> [WHAT YOU WILL DO]: Set down exactly the lines below, starting at the one that contains "- Fix bug where" and ending at the one that contains "- Improve logging", with both of those lines included and nothing else.

> [PROVIDED DATA]:
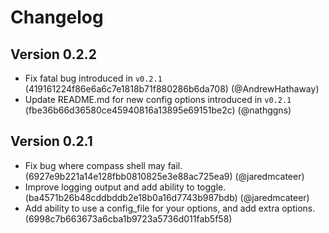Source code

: # Changelog

## Version 0.2.2

 - Fix fatal bug introduced in `v0.2.1` (419161224f86e6a6c7e1818b71f880286b6da708) (@AndrewHathaway)
 - Update README.md for new config options introduced in `v0.2.1` (fbe36b66d36580ce45940816a13895e69151be2c) (@nathggns)

## Version 0.2.1

 - Fix bug where compass shell may fail. (6927e9b221a14e128fbb0810825e3e88ac725ea9) (@jaredmcateer)
 - Improve logging output and add ability to toggle. (ba4571b26b48cddbddb2e18b0a16d7743b987bdb) (@jaredmcateer)
 - Add ability to use a config_file for your options, and add extra options. (6998c7b663673a6cba1b9723a5736d011fab5f58)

> [RESULT OF THIS EXERCISE]:
 - Fix bug where compass shell may fail. (6927e9b221a14e128fbb0810825e3e88ac725ea9) (@jaredmcateer)
 - Improve logging output and add ability to toggle. (ba4571b26b48cddbddb2e18b0a16d7743b987bdb) (@jaredmcateer)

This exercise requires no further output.